Another celebrity in stage and screen, was Philip Loeb, star of the Gertrude Berg TV show, “The Rise of the Goldbergs.”  Red Channels named Philip, demanded that he be dropped from the show, etc.  This was wonderfully done in Woody Allen’s movie, “The Front,” with Zero Mostel checking in at the Taft Hotel in Manhattan, calling room service for a bottle of wine, then dropping out of the 20th floor window, exactly like Loeb had done!

Cafe Society was to become the gathering place for the left in N.Y.  A short way downtown, opposite the Arch in the Village, the great writer (? — my memory fails me at times!) was writing articles for the Jewish Forward (Forvitz) for $5 a piece.  Eventually The New Yorker discovered these, ran them all (?) won a Pulitzer Prize.  His books are bestsellers yet!  He was always in Stewarts Cafeteria.

[Marginal note identifies writer:] Isaac Bashevis Singer

I never knew Seuss had drawn for N.M.  He first “rang a bell” with ads for FLIT, an insect repellent.  “QUICK, Henry, the FLIT!” Seuss character would yell.  I can’t recall “Doctor” ever being a red, though.

I’m trying to get around to answering some of your questions.  I drew for N.M. before my trip to the Coast in 1937, in fact, I

A correction: Dr. Seuss drew cartoons for PM, not for NM (New Masses).  Hoff’s misreading my letter to him, in which I mention Seuss’s work PM.  Hoff is right about Seuss not “ever being a red, though.”  Dr. Seuss was a liberal Democrat, but he wasn’t a leftist.

And page three:

Syd Hoff, letter to Philip Nel, 1 Aug 2000, p. 3

The transcription of page three:

had been doing a daily cartoon for the Daily Worker about right after I left the Academy.  “The Ruling Clawss” was the title Clarence Hathaway, its editor, who was coming up into the Party with Earl Browder gave it that title.  (How awful!  Hathaway would eventually be named in “Workers Enemies Exposed,” shortly before Browder himself, now obviously with “Alzheimer,” would appear on TV with Hamilton Fish of Congress, probably the worst reactionary person in American History.

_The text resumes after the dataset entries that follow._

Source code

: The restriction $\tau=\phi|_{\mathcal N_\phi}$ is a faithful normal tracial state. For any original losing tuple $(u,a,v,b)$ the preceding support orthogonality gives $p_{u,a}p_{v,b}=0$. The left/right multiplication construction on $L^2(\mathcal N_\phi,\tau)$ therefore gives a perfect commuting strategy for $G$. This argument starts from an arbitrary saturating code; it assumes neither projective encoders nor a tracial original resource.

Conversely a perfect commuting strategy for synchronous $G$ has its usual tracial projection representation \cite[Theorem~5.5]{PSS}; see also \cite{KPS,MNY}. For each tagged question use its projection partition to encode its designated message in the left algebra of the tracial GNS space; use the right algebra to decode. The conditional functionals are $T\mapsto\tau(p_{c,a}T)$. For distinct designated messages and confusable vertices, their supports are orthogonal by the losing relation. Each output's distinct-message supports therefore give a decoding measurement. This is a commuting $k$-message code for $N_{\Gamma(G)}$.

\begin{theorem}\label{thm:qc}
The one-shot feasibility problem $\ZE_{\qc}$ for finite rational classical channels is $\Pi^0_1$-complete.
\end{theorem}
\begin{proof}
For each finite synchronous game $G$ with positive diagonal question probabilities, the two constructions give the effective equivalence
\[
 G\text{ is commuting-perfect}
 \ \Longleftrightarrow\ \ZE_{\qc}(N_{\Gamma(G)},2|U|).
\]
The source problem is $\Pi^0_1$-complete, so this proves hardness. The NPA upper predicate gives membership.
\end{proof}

[Marginal note with arrow pointing to above paragraph:] These remarks should not be printed because they’d destroy me as a “children’s author!”  Please refrain!

By the way, a very young Jack Gifford, was the MC of Cafe Society and he remained a close friend of Barney Josephson for the rest of his life.  Which reminds me, I finally tracked down the mural I had done, and have sent it to Mrs. J.  The widow of a friend of mine had it all the time, and unfortunately she folded it in an envelope.  I hope Terry can use it…  Oh yes, I recall in a bio of Judy Holiday, how she hated Comden and Greene, her old buddys at the Village Vanguard, for not ever sending word or coming to visit her when she was dying from Cancer.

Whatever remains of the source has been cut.